**Problem requirements**
Each entry must be given again exactly; images do not belong in the copy.

Dataset entries
● ● ●

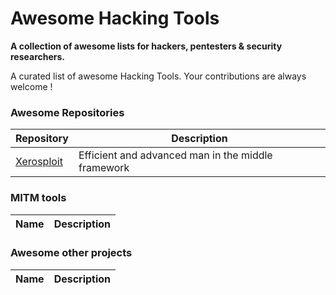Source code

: # Awesome Hacking Tools

**A collection of awesome lists for hackers, pentesters & security researchers.**

A curated list of awesome Hacking Tools. Your contributions are always welcome !

### Awesome Repositories

Repository | Description
---- | ----
[Xerosploit](https://github.com/LionSec/xerosploit)   |     Efficient and advanced man in the middle framework

### MITM tools
Name | Description
---- | ----

### Awesome other projects
Name | Description
---- | ----

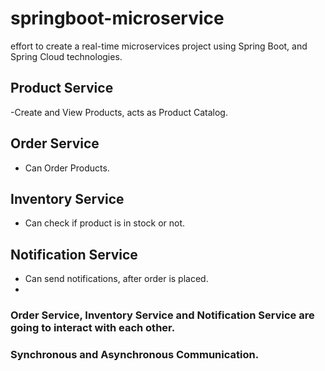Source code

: # springboot-microservice

 effort to create a real-time microservices project using Spring Boot, and Spring Cloud technologies.


 
## Product Service
-Create and View Products, acts as Product Catalog.
## Order Service 
- Can Order Products.
## Inventory Service 
- Can check if product is in stock or not.
## Notification Service 
- Can send notifications, after order is placed.
- 
### Order Service, Inventory Service and Notification Service are going to interact with each other.
### Synchronous and Asynchronous Communication.
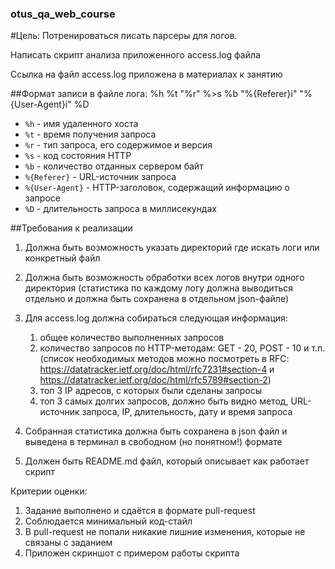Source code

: ### otus_qa_web_course

#Цель:
Потренироваться писать парсеры для логов.

Написать скрипт анализа приложенного access.log файла

Ссылка на файл access.log приложена в материалах к занятию

##Формат записи в файле лога:
%h %t "%r" %>s %b "%{Referer}i" "%{User-Agent}i" %D

- `%h` - имя удаленного хоста
- `%t`  - время получения запроса
- `%r`  - тип запроса, его содержимое и версия
- `%s` -  код состояния HTTP
- `%b` -  количество отданных сервером байт
- `%{Referer}` - URL-источник запроса
- `%{User-Agent}` - HTTP-заголовок, содержащий информацию о запросе
- `%D` - длительность запроса в миллисекундах

##Требования к реализации

1. Должна быть возможность указать директорий где искать логи или конкретный файл
2. Должна быть возможность обработки всех логов внутри одного директория (статистика по каждому логу должна выводиться отдельно и должна быть сохранена в отдельном json-файле)
3. Для access.log должна собираться следующая информация:
   1. общее количество выполненных запросов
   2. количество запросов по HTTP-методам: GET - 20, POST - 10 и т.п. (список необходимых методов можно посмотреть в RFC: https://datatracker.ietf.org/doc/html/rfc7231#section-4 и https://datatracker.ietf.org/doc/html/rfc5789#section-2)
   3. топ 3 IP адресов, с которых были сделаны запросы
   4. топ 3 самых долгих запросов, должно быть видно метод, URL-источник запроса, IP, длительность, дату и время запроса

4. Собранная статистика должна быть сохранена в json файл и выведена в терминал в свободном (но понятном!) формате 
5. Должен быть README.md файл, который описывает как работает скрипт

Критерии оценки:
1. Задание выполнено и сдаётся в формате pull-request
2. Соблюдается минимальный код-стайл
3. В pull-request не попали никакие лишние изменения, которые не связаны с заданием
4. Приложен скриншот с примером работы скрипта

● ● ●

**Exercise answer**
Source code

: # Awesome Hacking Tools

**A collection of awesome lists for hackers, pentesters & security researchers.**

A curated list of awesome Hacking Tools. Your contributions are always welcome !

### Awesome Repositories

Repository | Description
---- | ----
[Xerosploit](https://github.com/LionSec/xerosploit)   |     Efficient and advanced man in the middle framework

### MITM tools
Name | Description
---- | ----

### Awesome other projects
Name | Description
---- | ----

Source code

: # springboot-microservice

 effort to create a real-time microservices project using Spring Boot, and Spring Cloud technologies.


 
## Product Service
-Create and View Products, acts as Product Catalog.
## Order Service 
- Can Order Products.
## Inventory Service 
- Can check if product is in stock or not.
## Notification Service 
- Can send notifications, after order is placed.
- 
### Order Service, Inventory Service and Notification Service are going to interact with each other.
### Synchronous and Asynchronous Communication.
Source code

: ### otus_qa_web_course

#Цель:
Потренироваться писать парсеры для логов.

Написать скрипт анализа приложенного access.log файла

Ссылка на файл access.log приложена в материалах к занятию

##Формат записи в файле лога:
%h %t "%r" %>s %b "%{Referer}i" "%{User-Agent}i" %D

- `%h` - имя удаленного хоста
- `%t`  - время получения запроса
- `%r`  - тип запроса, его содержимое и версия
- `%s` -  код состояния HTTP
- `%b` -  количество отданных сервером байт
- `%{Referer}` - URL-источник запроса
- `%{User-Agent}` - HTTP-заголовок, содержащий информацию о запросе
- `%D` - длительность запроса в миллисекундах

##Требования к реализации

1. Должна быть возможность указать директорий где искать логи или конкретный файл
2. Должна быть возможность обработки всех логов внутри одного директория (статистика по каждому логу должна выводиться отдельно и должна быть сохранена в отдельном json-файле)
3. Для access.log должна собираться следующая информация:
   1. общее количество выполненных запросов
   2. количество запросов по HTTP-методам: GET - 20, POST - 10 и т.п. (список необходимых методов можно посмотреть в RFC: https://datatracker.ietf.org/doc/html/rfc7231#section-4 и https://datatracker.ietf.org/doc/html/rfc5789#section-2)
   3. топ 3 IP адресов, с которых были сделаны запросы
   4. топ 3 самых долгих запросов, должно быть видно метод, URL-источник запроса, IP, длительность, дату и время запроса

4. Собранная статистика должна быть сохранена в json файл и выведена в терминал в свободном (но понятном!) формате 
5. Должен быть README.md файл, который описывает как работает скрипт

Критерии оценки:
1. Задание выполнено и сдаётся в формате pull-request
2. Соблюдается минимальный код-стайл
3. В pull-request не попали никакие лишние изменения, которые не связаны с заданием
4. Приложен скриншот с примером работы скрипта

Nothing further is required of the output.